I remember a song we used to sing in Girl Scouts:
Make new friends but keep the old: One is silver and the other gold.At the time, I didn't really know what to make of the song. I was very young and had a lot of friends. But somehow, over the years, that song has stuck with me, and now, at thirty-one, I am beginning to understand the value of a good friendship and really yearn for an inner circle of true friends.
I have found that my friendships with women have carried me through some really difficult times. In graduate school I befriended a sweet woman who comforted and strengthened me as I struggled through a break-up with my now husband. She truly believed in me and often expressed freely how beautiful I was, giving me courage to stand on my own two feet when I just wanted to lie down and give up. A true friend!
When the birth of my second child didn't go as I had planned, another dear friend encouraged me continually and not once did she judge or criticize me in the decisions I made. She helped me to see that God's plan is far greater than mine and reminded me that He is in control. What a friend!
Somehow in the mix of getting married and starting a family, I let go of some bad friendships but also some golden ones. Children, a husband, and the keeping up of a household have been my excuses for not maintaining friendships with people I dearly cherish and love. Sadly, I have lost some good friends because I have not been able to see beyond my world. Alienation hurts, I know and am truly sorry.
Solomon taught that a true friend is loyal:
A friend loves at all times,-Proverbs 17:17
and a brother is born for adversity.
There are plenty of fair-weather friends who loves us only when our friendship benefits them. But a good friend is available to help out any time, no matter the cost.

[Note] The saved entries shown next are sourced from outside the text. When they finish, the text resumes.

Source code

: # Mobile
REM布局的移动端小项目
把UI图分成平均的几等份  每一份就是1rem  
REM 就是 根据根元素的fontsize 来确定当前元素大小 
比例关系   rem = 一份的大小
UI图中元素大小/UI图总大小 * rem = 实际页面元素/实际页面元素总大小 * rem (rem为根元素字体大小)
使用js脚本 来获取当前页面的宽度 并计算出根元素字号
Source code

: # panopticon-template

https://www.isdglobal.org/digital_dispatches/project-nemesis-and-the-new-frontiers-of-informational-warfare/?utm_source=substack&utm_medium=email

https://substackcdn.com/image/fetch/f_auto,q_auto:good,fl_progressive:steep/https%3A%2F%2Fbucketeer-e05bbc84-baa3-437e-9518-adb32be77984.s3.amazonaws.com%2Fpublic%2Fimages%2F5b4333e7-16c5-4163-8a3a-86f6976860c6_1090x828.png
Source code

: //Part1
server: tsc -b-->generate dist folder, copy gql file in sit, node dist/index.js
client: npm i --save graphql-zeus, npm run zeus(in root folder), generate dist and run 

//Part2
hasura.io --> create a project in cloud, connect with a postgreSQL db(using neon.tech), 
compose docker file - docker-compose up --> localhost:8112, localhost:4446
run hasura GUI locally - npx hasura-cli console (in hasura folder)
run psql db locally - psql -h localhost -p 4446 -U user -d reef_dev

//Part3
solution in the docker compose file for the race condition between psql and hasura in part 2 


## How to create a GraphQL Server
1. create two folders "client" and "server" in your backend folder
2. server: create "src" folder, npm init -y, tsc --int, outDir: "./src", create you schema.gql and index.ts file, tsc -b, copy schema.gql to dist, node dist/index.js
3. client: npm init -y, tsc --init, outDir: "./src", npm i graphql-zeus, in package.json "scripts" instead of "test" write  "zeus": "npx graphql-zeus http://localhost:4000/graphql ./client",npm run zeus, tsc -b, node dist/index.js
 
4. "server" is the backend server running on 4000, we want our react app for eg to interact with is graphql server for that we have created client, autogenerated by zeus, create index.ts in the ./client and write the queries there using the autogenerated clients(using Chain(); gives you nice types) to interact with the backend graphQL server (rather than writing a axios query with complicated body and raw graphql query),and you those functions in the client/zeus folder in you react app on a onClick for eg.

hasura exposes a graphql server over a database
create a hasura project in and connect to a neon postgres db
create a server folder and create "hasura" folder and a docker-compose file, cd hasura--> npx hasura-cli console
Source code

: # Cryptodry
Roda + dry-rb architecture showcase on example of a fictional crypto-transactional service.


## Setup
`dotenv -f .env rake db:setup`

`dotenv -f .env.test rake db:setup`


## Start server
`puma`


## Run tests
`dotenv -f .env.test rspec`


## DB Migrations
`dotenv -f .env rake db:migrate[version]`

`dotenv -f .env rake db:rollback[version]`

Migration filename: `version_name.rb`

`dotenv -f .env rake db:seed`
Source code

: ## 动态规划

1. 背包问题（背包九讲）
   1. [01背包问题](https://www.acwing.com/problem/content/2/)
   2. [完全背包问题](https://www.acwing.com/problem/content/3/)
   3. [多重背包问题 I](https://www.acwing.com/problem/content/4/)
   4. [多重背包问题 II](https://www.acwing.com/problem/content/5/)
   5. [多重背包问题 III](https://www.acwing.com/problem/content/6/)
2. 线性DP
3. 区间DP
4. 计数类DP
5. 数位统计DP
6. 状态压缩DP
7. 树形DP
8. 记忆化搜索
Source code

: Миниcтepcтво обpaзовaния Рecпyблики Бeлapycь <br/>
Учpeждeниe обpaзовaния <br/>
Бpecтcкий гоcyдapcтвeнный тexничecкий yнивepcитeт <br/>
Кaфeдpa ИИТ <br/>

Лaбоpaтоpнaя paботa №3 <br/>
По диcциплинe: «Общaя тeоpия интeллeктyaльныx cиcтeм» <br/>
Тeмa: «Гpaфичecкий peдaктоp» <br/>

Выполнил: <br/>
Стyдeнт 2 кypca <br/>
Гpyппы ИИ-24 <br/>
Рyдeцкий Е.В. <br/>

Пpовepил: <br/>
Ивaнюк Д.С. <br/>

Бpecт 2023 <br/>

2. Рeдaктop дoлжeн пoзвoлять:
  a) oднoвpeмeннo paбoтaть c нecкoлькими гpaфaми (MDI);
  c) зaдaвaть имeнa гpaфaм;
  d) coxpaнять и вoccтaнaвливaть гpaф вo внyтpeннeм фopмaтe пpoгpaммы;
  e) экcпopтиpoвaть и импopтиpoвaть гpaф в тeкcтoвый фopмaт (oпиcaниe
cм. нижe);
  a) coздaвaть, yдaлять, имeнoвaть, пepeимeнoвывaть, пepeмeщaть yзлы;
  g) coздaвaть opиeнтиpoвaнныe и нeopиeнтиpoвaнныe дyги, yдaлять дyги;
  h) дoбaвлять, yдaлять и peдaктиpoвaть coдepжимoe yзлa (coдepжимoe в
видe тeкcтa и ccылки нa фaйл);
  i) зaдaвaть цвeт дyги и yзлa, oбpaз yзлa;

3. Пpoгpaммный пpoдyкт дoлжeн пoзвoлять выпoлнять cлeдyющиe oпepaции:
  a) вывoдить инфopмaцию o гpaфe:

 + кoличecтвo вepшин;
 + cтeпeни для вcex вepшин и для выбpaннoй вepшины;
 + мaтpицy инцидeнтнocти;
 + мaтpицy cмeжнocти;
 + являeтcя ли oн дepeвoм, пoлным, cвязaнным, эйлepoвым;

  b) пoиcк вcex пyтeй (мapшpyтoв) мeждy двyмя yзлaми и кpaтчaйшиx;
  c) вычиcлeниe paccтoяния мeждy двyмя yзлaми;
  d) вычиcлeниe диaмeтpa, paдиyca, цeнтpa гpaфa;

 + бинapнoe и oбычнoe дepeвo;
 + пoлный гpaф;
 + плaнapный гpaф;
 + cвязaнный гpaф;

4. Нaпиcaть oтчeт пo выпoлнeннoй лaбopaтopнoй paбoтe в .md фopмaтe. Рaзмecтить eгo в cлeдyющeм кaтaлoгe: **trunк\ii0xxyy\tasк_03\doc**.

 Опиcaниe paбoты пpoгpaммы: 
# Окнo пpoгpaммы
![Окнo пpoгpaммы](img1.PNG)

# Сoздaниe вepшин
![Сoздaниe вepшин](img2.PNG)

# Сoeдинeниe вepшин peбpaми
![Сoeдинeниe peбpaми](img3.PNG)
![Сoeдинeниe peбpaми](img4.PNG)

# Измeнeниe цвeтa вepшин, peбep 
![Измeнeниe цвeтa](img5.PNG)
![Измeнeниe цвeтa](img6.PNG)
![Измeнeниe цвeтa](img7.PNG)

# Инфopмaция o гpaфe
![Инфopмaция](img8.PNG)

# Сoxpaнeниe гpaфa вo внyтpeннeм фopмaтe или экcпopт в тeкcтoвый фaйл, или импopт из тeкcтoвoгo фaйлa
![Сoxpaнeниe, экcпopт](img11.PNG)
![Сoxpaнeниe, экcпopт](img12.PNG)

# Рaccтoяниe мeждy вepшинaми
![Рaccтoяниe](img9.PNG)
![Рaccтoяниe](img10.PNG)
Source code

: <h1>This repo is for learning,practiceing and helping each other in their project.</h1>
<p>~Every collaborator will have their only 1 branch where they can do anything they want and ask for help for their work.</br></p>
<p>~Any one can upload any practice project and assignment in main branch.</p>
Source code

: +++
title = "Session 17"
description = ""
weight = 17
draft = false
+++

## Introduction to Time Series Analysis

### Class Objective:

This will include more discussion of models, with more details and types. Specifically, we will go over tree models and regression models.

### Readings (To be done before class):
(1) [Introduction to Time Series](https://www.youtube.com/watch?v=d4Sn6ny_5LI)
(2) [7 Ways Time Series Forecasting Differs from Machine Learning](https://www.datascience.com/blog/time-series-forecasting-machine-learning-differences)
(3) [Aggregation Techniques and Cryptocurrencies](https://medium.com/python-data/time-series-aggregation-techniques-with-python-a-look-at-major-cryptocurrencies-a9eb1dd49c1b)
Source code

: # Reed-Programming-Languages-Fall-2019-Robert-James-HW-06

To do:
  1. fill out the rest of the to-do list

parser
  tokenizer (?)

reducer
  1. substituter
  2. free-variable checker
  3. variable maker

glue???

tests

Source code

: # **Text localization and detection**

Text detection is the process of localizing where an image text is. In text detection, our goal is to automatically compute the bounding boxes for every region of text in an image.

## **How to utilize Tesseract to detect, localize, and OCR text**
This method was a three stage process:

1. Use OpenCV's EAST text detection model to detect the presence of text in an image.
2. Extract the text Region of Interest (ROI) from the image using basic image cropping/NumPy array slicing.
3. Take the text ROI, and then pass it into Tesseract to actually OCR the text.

Friendships require a lot of work, energy that I often don't have, and time that seems so precious and fleeting. But the benefits of true women friends are a blessing that cannot be denied. I know that one day this season of motherhood will pass, and then I will need those friends even more than I do now.
Until then, I would encourage you to take some steps with me to be a better friend:
(1) Call or send a card. Don't just shoot an e-mail or a text, although that would be a good start, but really take the time to reach out to your friend. She will appreciate your sacrifice.
(2) Be available. If your friend calls and needs advice or comfort, don't just let the phone go to your voice mail. Take it and give your friend the time she needs to vent, cry, or share her news. A true friend loves at all times, even in the middle of dinner.
(3) Pray. Know your friend's needs and longings and pray for her daily. Tell your friend you are praying for her. There is no greater feeling than to know someone is thinking about and praying for you.
How do you maintain key friendships despite the busyness of life? What are some other ways you reach out to your friends?